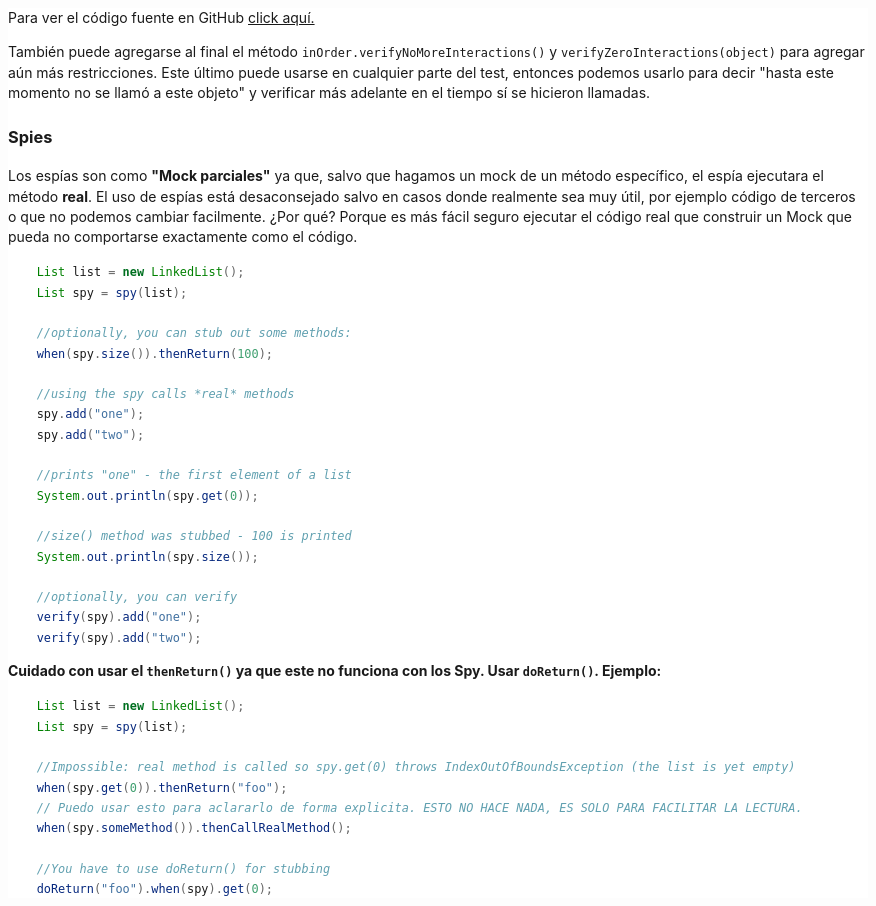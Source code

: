 Para ver el código fuente en GitHub [click aquí.](https://github.com/google/guava/blob/13f703c25f43bda8935b28e7b481de48d6b9bc1b/guava-tests/test/com/google/common/util/concurrent/MoreExecutorsTest.java#L570)

También puede agregarse al final el método `inOrder.verifyNoMoreInteractions()` y `verifyZeroInteractions(object)` para agregar aún más restricciones. Este último puede usarse en cualquier parte del test, entonces podemos usarlo para decir "hasta este momento no se llamó a este objeto" y verificar más adelante en el tiempo sí se hicieron llamadas.


### Spies
Los espías son como **"Mock parciales"** ya que, salvo que hagamos un mock de un método específico, el espía ejecutara el método **real**. El uso de espías está desaconsejado salvo en casos donde realmente sea muy útil, por ejemplo código de terceros o que no podemos cambiar facilmente. ¿Por qué? Porque es más fácil seguro ejecutar el código real que construir un Mock que pueda no comportarse exactamente como el código.

```java
    List list = new LinkedList();
    List spy = spy(list);

    //optionally, you can stub out some methods:
    when(spy.size()).thenReturn(100);

    //using the spy calls *real* methods
    spy.add("one");
    spy.add("two");

    //prints "one" - the first element of a list
    System.out.println(spy.get(0));

    //size() method was stubbed - 100 is printed
    System.out.println(spy.size());

    //optionally, you can verify
    verify(spy).add("one");
    verify(spy).add("two");
```

**Cuidado con usar el `thenReturn()` ya que este no funciona con los Spy. Usar `doReturn()`. Ejemplo:**
```java
    List list = new LinkedList();
    List spy = spy(list);

    //Impossible: real method is called so spy.get(0) throws IndexOutOfBoundsException (the list is yet empty)
    when(spy.get(0)).thenReturn("foo");
    // Puedo usar esto para aclararlo de forma explicita. ESTO NO HACE NADA, ES SOLO PARA FACILITAR LA LECTURA.
    when(spy.someMethod()).thenCallRealMethod();

    //You have to use doReturn() for stubbing
    doReturn("foo").when(spy).get(0);
```
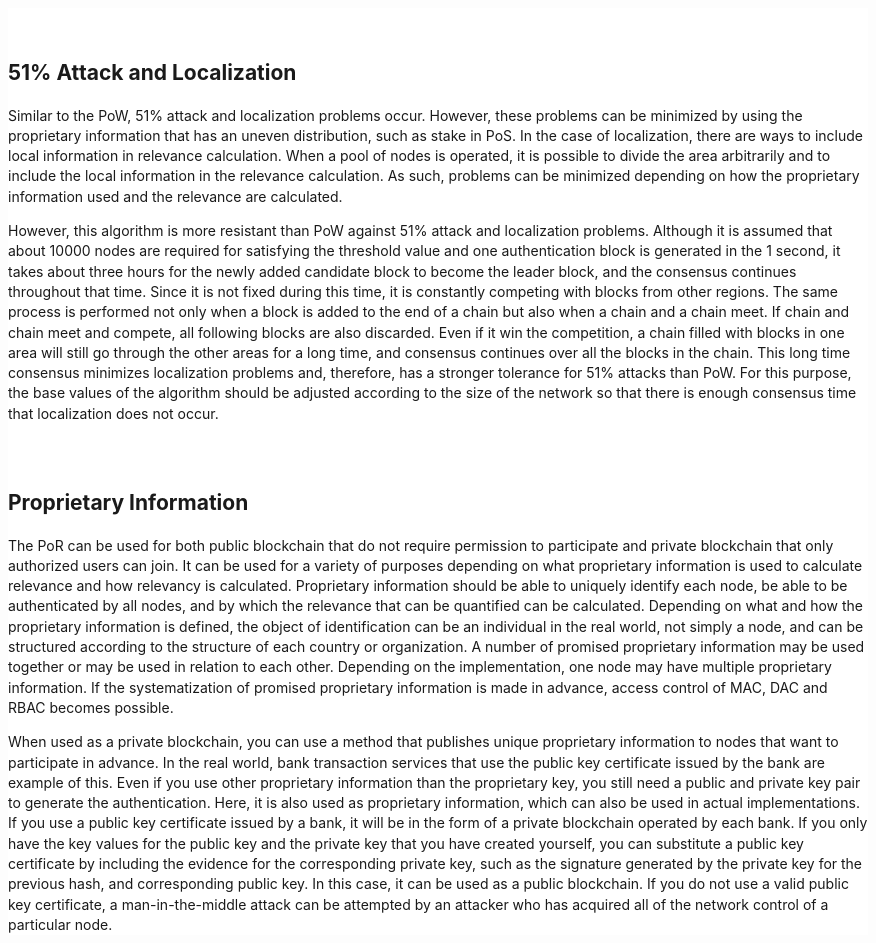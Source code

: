 <br/>

## 51% Attack and Localization

Similar to the PoW, 51% attack and localization problems occur.
However, these problems can be minimized by using the proprietary information that has an uneven distribution, such as stake in PoS.
In the case of localization, there are ways to include local information in relevance calculation.
When a pool of nodes is operated, it is possible to divide the area arbitrarily and to include the local information in the relevance calculation.
As such, problems can be minimized depending on how the proprietary information used and the relevance are calculated.

However, this algorithm is more resistant than PoW against 51% attack and localization problems. 
Although it is assumed that about 10000 nodes are required for satisfying the threshold value and one authentication block is generated in the 1 second, it takes about three hours for the newly added candidate block to become the leader block, and the consensus continues throughout that time.
Since it is not fixed during this time, it is constantly competing with blocks from other regions.
The same process is performed not only when a block is added to the end of a chain but also when a chain and a chain meet.
If chain and chain meet and compete, all following blocks are also discarded.
Even if it win the competition, a chain filled with blocks in one area will still go through the other areas for a long time, and consensus continues over all the blocks in the chain.
This long time consensus minimizes localization problems and, therefore, has a stronger tolerance for 51% attacks than PoW.
For this purpose, the base values of the algorithm should be adjusted according to the size of the network so that there is enough consensus time that localization does not occur.

<br/>

## Proprietary Information

The PoR can be used for both public blockchain that do not require permission to participate and private blockchain that only authorized users can join.
It can be used for a variety of purposes depending on what proprietary information is used to calculate relevance and how relevancy is calculated.
Proprietary information should be able to uniquely identify each node, be able to be authenticated by all nodes, and by which the relevance that can be quantified can be calculated.
Depending on what and how the proprietary information is defined, the object of identification can be an individual in the real world, not simply a node, and can be structured according to the structure of each country or organization.
A number of promised proprietary information may be used together or may be used in relation to each other.
Depending on the implementation, one node may have multiple proprietary information.
If the systematization of promised proprietary information is made in advance, access control of MAC, DAC and RBAC becomes possible.

When used as a private blockchain, you can use a method that publishes unique proprietary information to nodes that want to participate in advance.
In the real world, bank transaction services that use the public key certificate issued by the bank are example of this.
Even if you use other proprietary information than the proprietary key, you still need a public and private key pair to generate the authentication.
Here, it is also used as proprietary information, which can also be used in actual implementations.
If you use a public key certificate issued by a bank, it will be in the form of a private blockchain operated by each bank.
If you only have the key values for the public key and the private key that you have created yourself, you can substitute a public key certificate by including the evidence for the corresponding private key, such as the signature generated by the private key for the previous hash, and corresponding public key.
In this case, it can be used as a public blockchain.
If you do not use a valid public key certificate, a man-in-the-middle attack can be attempted by an attacker who has acquired all of the network control of a particular node.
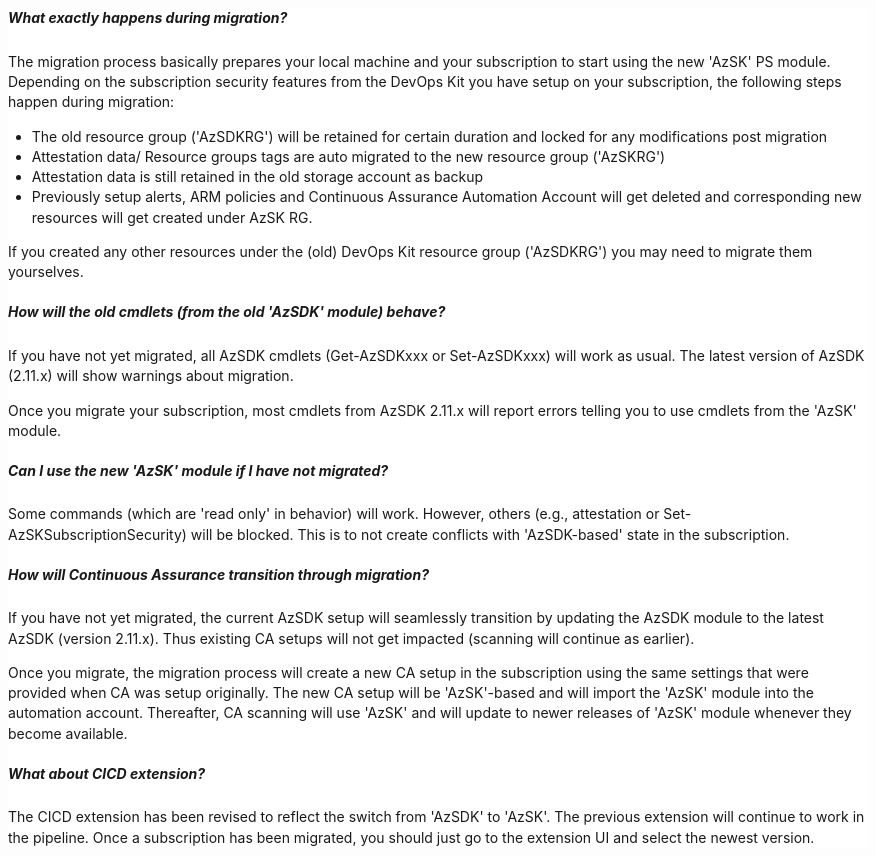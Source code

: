 
##### What exactly happens during migration?
The migration process basically prepares your local machine and your subscription to start using the new
'AzSK' PS module. Depending on the subscription security features from the DevOps Kit you have setup on your 
subscription, the following steps happen during migration:

 - The old resource group ('AzSDKRG') will be retained for certain duration and locked for any modifications post migration
 - Attestation data/ Resource groups tags are auto migrated to the new resource group ('AzSKRG')
 - Attestation data is still retained in the old storage account as backup
 - Previously setup alerts, ARM policies and Continuous Assurance Automation Account will get deleted 
 and corresponding new resources will get created under AzSK RG.

If you created any other resources under the (old) DevOps Kit resource group ('AzSDKRG') you may need to migrate 
them yourselves.

##### How will the old cmdlets (from the old 'AzSDK' module) behave? 
If you have not yet migrated, all AzSDK cmdlets (Get-AzSDKxxx or Set-AzSDKxxx) will work as usual. The latest
version of AzSDK (2.11.x) will show warnings about migration.

Once you migrate your subscription, most cmdlets from AzSDK 2.11.x will report errors telling you to use 
cmdlets from the 'AzSK' module.

##### Can I use the new 'AzSK' module if I have not migrated?
Some commands (which are 'read only' in behavior) will work. However, others (e.g., attestation or Set-AzSKSubscriptionSecurity)
will be blocked. This is to not create conflicts with 'AzSDK-based' state in the subscription.

##### How will Continuous Assurance transition through migration?
If you have not yet migrated, the current AzSDK setup will seamlessly transition by updating the AzSDK module
to the latest AzSDK (version 2.11.x). Thus existing CA setups will not get impacted (scanning will continue as earlier).

Once you migrate, the migration process will create a new CA setup in the subscription using the same settings
that were provided when CA was setup originally. The new CA setup will be 'AzSK'-based and will import the 'AzSK'
module into the automation account. Thereafter, CA scanning will use 'AzSK' and will update to newer releases of 
'AzSK' module whenever they become available.

##### What about CICD extension?
The CICD extension has been revised to reflect the switch from 'AzSDK' to 'AzSK'. 
The previous extension will continue to work in the pipeline. Once a subscription has been migrated, you should
just go to the extension UI and select the newest version.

=====

**Work required:**
What are the lines above, starting at the one with "Even if it win" and ending at the one with "In the real world, bank"? Give them again exactly, and only them.

**Exercise answer:**
Even if it win the competition, a chain filled with blocks in one area will still go through the other areas for a long time, and consensus continues over all the blocks in the chain.
This long time consensus minimizes localization problems and, therefore, has a stronger tolerance for 51% attacks than PoW.
For this purpose, the base values of the algorithm should be adjusted according to the size of the network so that there is enough consensus time that localization does not occur.

<br/>

## Proprietary Information

The PoR can be used for both public blockchain that do not require permission to participate and private blockchain that only authorized users can join.
It can be used for a variety of purposes depending on what proprietary information is used to calculate relevance and how relevancy is calculated.
Proprietary information should be able to uniquely identify each node, be able to be authenticated by all nodes, and by which the relevance that can be quantified can be calculated.
Depending on what and how the proprietary information is defined, the object of identification can be an individual in the real world, not simply a node, and can be structured according to the structure of each country or organization.
A number of promised proprietary information may be used together or may be used in relation to each other.
Depending on the implementation, one node may have multiple proprietary information.
If the systematization of promised proprietary information is made in advance, access control of MAC, DAC and RBAC becomes possible.

When used as a private blockchain, you can use a method that publishes unique proprietary information to nodes that want to participate in advance.
In the real world, bank transaction services that use the public key certificate issued by the bank are example of this.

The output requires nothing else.